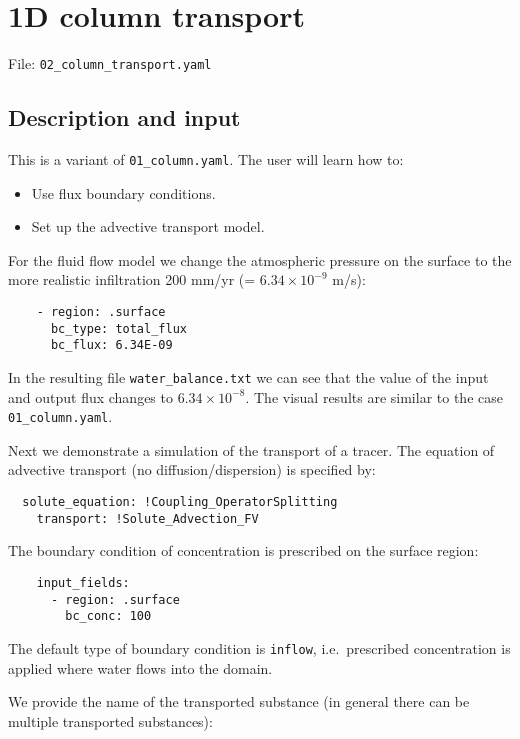\section{1D column transport}

File: \texttt{02\_column\_transport.yaml}

\subsection{Description and input}

This is a variant of \texttt{01\_column.yaml}. The user will learn how
to:

\begin{itemize}
\tightlist
\item
  Use flux boundary conditions.
\item
  Set up the advective transport model.
\end{itemize}

For the fluid flow model we change the atmospheric pressure on the
surface to the more realistic infiltration 200 mm/yr (=
\(6.34\times 10^{-9}\) m/s):

\begin{verbatim}
    - region: .surface
      bc_type: total_flux
      bc_flux: 6.34E-09
\end{verbatim}

In the resulting file \texttt{water\_balance.txt} we can see that the
value of the input and output flux changes to \(6.34 \times 10^{-8}\).
The visual results are similar to the case \texttt{01\_column.yaml}.

Next we demonstrate a simulation of the transport of a tracer. The
equation of advective transport (no diffusion/dispersion) is specified
by:

\begin{verbatim}
  solute_equation: !Coupling_OperatorSplitting
    transport: !Solute_Advection_FV
\end{verbatim}

The boundary condition of concentration is prescribed on the surface
region:

\begin{verbatim}
    input_fields:
      - region: .surface
        bc_conc: 100
\end{verbatim}

The default type of boundary condition is \texttt{inflow},
i.e.~prescribed concentration is applied where water flows into the
domain.

We provide the name of the transported substance (in general there can
be multiple transported substances):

## ASSIGNMENT
Of all the lines in the data, count those that contain "prescribed" and give that figure with nothing else.

## WRITTEN RESPONSE
2